Samorządy terytorialne podjęły znaczną liczbę uchwał intencyjnych dotyczących likwidacji szkół. Jest zatem okazja do ataku na rząd i powielanie przez media wypowiedzi niedouczonych polityków i działaczy samorządowych mających na celu przerzucenie odpowiedzialności za ten stan i wynikającego stąd niezadowolenia społecznego na rząd.
Na przykład, poseł B. Kempa (SP) stwierdza, że jest to wynik błędnej polityki rządu PO–PSL, bo na barki samorządów została przerzucona cała odpowiedzialność za kształt sieci placówek oświatowych w kraju i wnioskuje o zwiększenie subwencji oświatowej o 930 mln.
Kształtowanie sieci szkolnej jest na barkach samorządu od ponad 20-tu lat, jest też usankcjonowane prawnie w konstytucji i w samorządowych ustawach kompetencyjnych.
Tak było również i wtedy, gdy Premierem był najpierw K. Marcinkiewicz a potem J. Kaczyński. Tak jest też w zdecydowanej większości krajów UE. Centralne zarządzanie oświatą, takie jak w Polsce przed rokiem 1990, a w stosunku do szkół średnich do roku 1998 jest w nielicznych krajach Europy (Grecja, Luksemburg, i częściowo we Francji…).
W Polsce budżet państwa podzielił się dochodami z jst - np. ok. 50% dochodów z PIT pozostaje w jst, a ponadto obowiązkowe zadanie oświatowe wspiera finansowo w formie subwencji oświatowej jako części subwencji ogólnej.
Ten system wprowadzony od 1999 roku przez rząd AWS – UW, którego częścią był obecny PiS, miał wymusić oddolną racjonalizację wydatków oświatowych.
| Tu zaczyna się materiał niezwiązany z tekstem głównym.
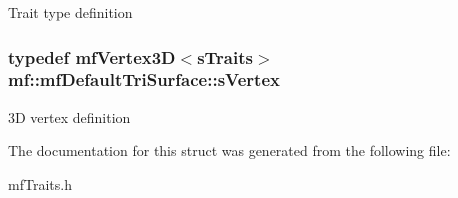 \label{structmf_1_1mfDefaultTriSurface_a5c521b16ac8225693266fec444241084}
Trait type definition \hypertarget{structmf_1_1mfDefaultTriSurface_a6470bc28e1c9e3c9524a4a3ac6718e94}{
\subsubsection[{sVertex}]{\setlength{\rightskip}{0pt plus 5cm}typedef {\bf mfVertex3D}$<${\bf sTraits}$>$ {\bf mf::mfDefaultTriSurface::sVertex}}}
\label{structmf_1_1mfDefaultTriSurface_a6470bc28e1c9e3c9524a4a3ac6718e94}
3D vertex definition 

The documentation for this struct was generated from the following file:\begin{DoxyCompactItemize}
\item 
mfTraits.h\end{DoxyCompactItemize}
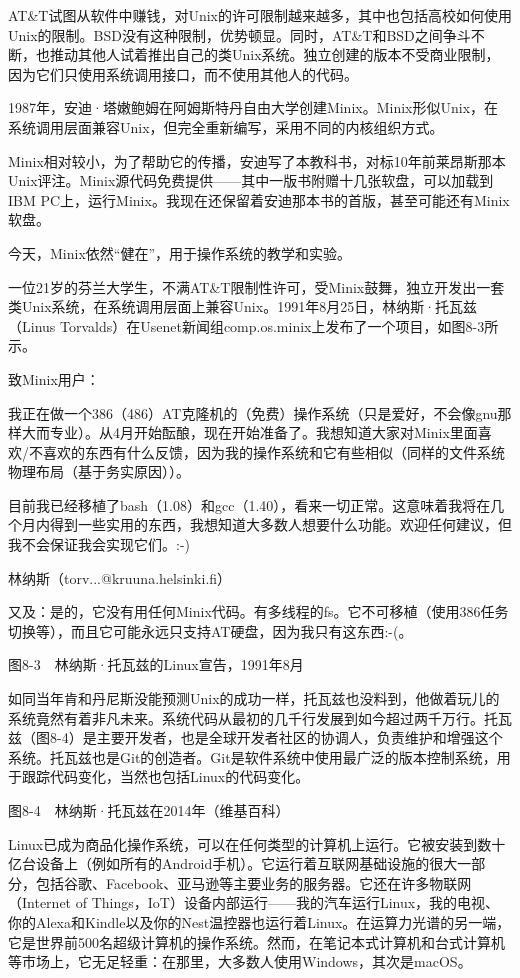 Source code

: \documentclass[a4paper,12pt,UTF8,twoside]{ctexbook}
\begin{document}
AT\&T试图从软件中赚钱，对Unix的许可限制越来越多，其中也包括高校如何使用Unix的限制。BSD没有这种限制，优势顿显。同时，AT\&T和BSD之间争斗不断，也推动其他人试着推出自己的类Unix系统。独立创建的版本不受商业限制，因为它们只使用系统调用接口，而不使用其他人的代码。

1987年，安迪·塔嫩鲍姆在阿姆斯特丹自由大学创建Minix。Minix形似Unix，在系统调用层面兼容Unix，但完全重新编写，采用不同的内核组织方式。

Minix相对较小，为了帮助它的传播，安迪写了本教科书，对标10年前莱昂斯那本Unix评注。Minix源代码免费提供——其中一版书附赠十几张软盘，可以加载到IBM PC上，运行Minix。我现在还保留着安迪那本书的首版，甚至可能还有Minix软盘。

今天，Minix依然“健在”，用于操作系统的教学和实验。

一位21岁的芬兰大学生，不满AT\&T限制性许可，受Minix鼓舞，独立开发出一套类Unix系统，在系统调用层面上兼容Unix。1991年8月25日，林纳斯·托瓦兹（Linus Torvalds）在Usenet新闻组comp.os.minix上发布了一个项目，如图8-3所示。



致Minix用户：

我正在做一个386（486）AT克隆机的（免费）操作系统（只是爱好，不会像gnu那样大而专业）。从4月开始酝酿，现在开始准备了。我想知道大家对Minix里面喜欢/不喜欢的东西有什么反馈，因为我的操作系统和它有些相似（同样的文件系统物理布局（基于务实原因））。

目前我已经移植了bash（1.08）和gcc（1.40），看来一切正常。这意味着我将在几个月内得到一些实用的东西，我想知道大多数人想要什么功能。欢迎任何建议，但我不会保证我会实现它们。:-)

林纳斯（torv...@kruuna.helsinki.fi）

又及：是的，它没有用任何Minix代码。有多线程的fs。它不可移植（使用386任务切换等），而且它可能永远只支持AT硬盘，因为我只有这东西:-(。



图8-3　林纳斯·托瓦兹的Linux宣告，1991年8月

如同当年肯和丹尼斯没能预测Unix的成功一样，托瓦兹也没料到，他做着玩儿的系统竟然有着非凡未来。系统代码从最初的几千行发展到如今超过两千万行。托瓦兹（图8-4）是主要开发者，也是全球开发者社区的协调人，负责维护和增强这个系统。托瓦兹也是Git的创造者。Git是软件系统中使用最广泛的版本控制系统，用于跟踪代码变化，当然也包括Linux的代码变化。



图8-4　林纳斯·托瓦兹在2014年（维基百科）

Linux已成为商品化操作系统，可以在任何类型的计算机上运行。它被安装到数十亿台设备上（例如所有的Android手机）。它运行着互联网基础设施的很大一部分，包括谷歌、Facebook、亚马逊等主要业务的服务器。它还在许多物联网（Internet of Things，IoT）设备内部运行——我的汽车运行Linux，我的电视、你的Alexa和Kindle以及你的Nest温控器也运行着Linux。在运算力光谱的另一端，它是世界前500名超级计算机的操作系统。然而，在笔记本式计算机和台式计算机等市场上，它无足轻重：在那里，大多数人使用Windows，其次是macOS。
\end{document}
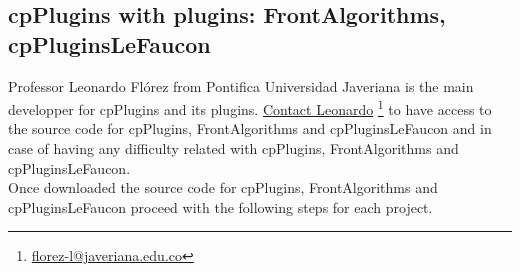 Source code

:\documentclass[12pt]{article}
\begin{document}
\subsection{cpPlugins with plugins: FrontAlgorithms, cpPluginsLeFaucon}

Professor Leonardo Fl\'{o}rez from Pontifica Universidad Javeriana is the main developper for cpPlugins and its plugins. \href{mailito:florez-l@javeriana.edu.co}{\color{blue} Contact Leonardo}
\footnote{\url{florez-l@javeriana.edu.co}} to have access to the source code for cpPlugins, FrontAlgorithms and cpPluginsLeFaucon and in case of having any difficulty related with cpPlugins, FrontAlgorithms and cpPluginsLeFaucon.\\

Once downloaded the source code for cpPlugins, FrontAlgorithms and cpPluginsLeFaucon proceed with the following steps for each project.\\
\end{document}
Efekty w tym zakresie były średnie, głównie z tego powodu, że za rządów SLD – PSL znacznie wzrastały dochody jst. Samorządy ogółem w okresie lat 2004 – 2010 na zadania oświatowe „subwencjonowane” wydawały około 120 % w stosunku do otrzymanej subwencji. Tak było również wtedy, gdy Premierem był J. Kaczyński, a ministrem edukacji R. Giertych i tak jest obecnie. Jakie zatem są przyczyny nasilenia procesu likwidacji szkół i kto za nie odpowiada? Czynniki mające wpływ na ten proces są, jak to zwykle bywa, złożone i wielorakie.
Polityka rządu jest tu winna o tyle, na ile rząd chroni dynamikę wzrostu płac nauczycieli. Na przykład w roku 2011 było zamrożenie płac w „budżetówce” poza nauczycielami, którzy uzyskali 7 % wzrost płac. Podobne zamrożenie było w roku 2007 gdy Premierem był J. Kaczyński. I wtedy, tak jak w ubiegłym roku, nauczyciele podwyżki uzyskali. Również w roku 2012 wzrost płac w gospodarce narodowej zaplanowano w projekcie ustawy budżetowej w wysokości 5 % a wzrost płac nauczycieli o 5,9 %. Zwiększono odpowiednio subwencję oświatową tak, że poziom dopłat jst do kosztów zadań oświatowych pozostanie w tej samej wysokości co w latach ubiegłych.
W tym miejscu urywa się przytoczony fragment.